START EXERCISE INPUTS
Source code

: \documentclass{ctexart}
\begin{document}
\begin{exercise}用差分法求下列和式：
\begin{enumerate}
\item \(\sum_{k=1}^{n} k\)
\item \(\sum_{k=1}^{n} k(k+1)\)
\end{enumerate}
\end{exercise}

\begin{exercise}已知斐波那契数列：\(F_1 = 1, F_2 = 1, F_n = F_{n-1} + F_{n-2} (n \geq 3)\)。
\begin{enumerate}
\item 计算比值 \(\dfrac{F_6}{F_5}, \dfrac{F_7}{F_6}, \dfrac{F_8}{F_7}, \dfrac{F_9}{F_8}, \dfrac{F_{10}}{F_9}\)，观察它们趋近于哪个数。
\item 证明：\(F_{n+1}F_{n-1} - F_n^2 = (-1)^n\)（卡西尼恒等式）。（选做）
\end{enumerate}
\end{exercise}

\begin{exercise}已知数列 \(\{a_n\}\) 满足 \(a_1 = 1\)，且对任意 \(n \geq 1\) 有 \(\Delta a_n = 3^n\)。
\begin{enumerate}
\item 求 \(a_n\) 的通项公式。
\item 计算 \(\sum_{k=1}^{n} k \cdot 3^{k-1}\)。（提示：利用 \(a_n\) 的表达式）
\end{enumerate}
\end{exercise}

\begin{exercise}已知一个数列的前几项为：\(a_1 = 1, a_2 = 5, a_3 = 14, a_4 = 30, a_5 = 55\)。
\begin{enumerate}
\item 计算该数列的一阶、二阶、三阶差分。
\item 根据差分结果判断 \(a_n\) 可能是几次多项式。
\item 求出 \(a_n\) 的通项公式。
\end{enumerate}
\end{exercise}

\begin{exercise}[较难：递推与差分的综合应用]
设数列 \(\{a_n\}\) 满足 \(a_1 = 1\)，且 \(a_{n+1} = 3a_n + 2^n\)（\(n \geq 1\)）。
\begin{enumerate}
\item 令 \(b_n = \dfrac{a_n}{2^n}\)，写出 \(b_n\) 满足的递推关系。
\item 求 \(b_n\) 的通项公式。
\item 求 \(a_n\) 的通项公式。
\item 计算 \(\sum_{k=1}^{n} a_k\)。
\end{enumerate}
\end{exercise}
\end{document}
END EXERCISE INPUTS
» INSTRUCTIONS TO FOLLOW
Lines holding the string "的通项公式" in the records: how many are there? Give only the number.

» WRITTEN ANSWER
4